*SUPPLIED MATERIAL*
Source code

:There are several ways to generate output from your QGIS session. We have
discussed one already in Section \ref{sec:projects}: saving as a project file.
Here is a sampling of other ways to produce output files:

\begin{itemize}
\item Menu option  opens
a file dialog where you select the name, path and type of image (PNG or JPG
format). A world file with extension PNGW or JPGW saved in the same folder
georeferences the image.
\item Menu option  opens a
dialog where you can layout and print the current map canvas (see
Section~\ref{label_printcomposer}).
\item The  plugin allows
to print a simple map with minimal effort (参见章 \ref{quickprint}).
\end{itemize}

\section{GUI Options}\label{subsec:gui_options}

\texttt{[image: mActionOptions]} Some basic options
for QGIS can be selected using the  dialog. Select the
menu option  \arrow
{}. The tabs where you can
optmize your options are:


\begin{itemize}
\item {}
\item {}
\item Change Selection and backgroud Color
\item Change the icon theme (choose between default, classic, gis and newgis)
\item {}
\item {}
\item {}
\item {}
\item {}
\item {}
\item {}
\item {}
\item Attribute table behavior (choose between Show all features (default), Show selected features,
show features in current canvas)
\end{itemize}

*ACTIVITY*
Each line of the material above needs repeating verbatim.

*SOLUTION FOR THIS EXERCISE*
Source code

:There are several ways to generate output from your QGIS session. We have
discussed one already in Section \ref{sec:projects}: saving as a project file.
Here is a sampling of other ways to produce output files:

\begin{itemize}
\item Menu option  opens
a file dialog where you select the name, path and type of image (PNG or JPG
format). A world file with extension PNGW or JPGW saved in the same folder
georeferences the image.
\item Menu option  opens a
dialog where you can layout and print the current map canvas (see
Section~\ref{label_printcomposer}).
\item The  plugin allows
to print a simple map with minimal effort (参见章 \ref{quickprint}).
\end{itemize}

\section{GUI Options}\label{subsec:gui_options}

\texttt{[image: mActionOptions]} Some basic options
for QGIS can be selected using the  dialog. Select the
menu option  \arrow
{}. The tabs where you can
optmize your options are:


\begin{itemize}
\item {}
\item {}
\item Change Selection and backgroud Color
\item Change the icon theme (choose between default, classic, gis and newgis)
\item {}
\item {}
\item {}
\item {}
\item {}
\item {}
\item {}
\item {}
\item Attribute table behavior (choose between Show all features (default), Show selected features,
show features in current canvas)
\end{itemize}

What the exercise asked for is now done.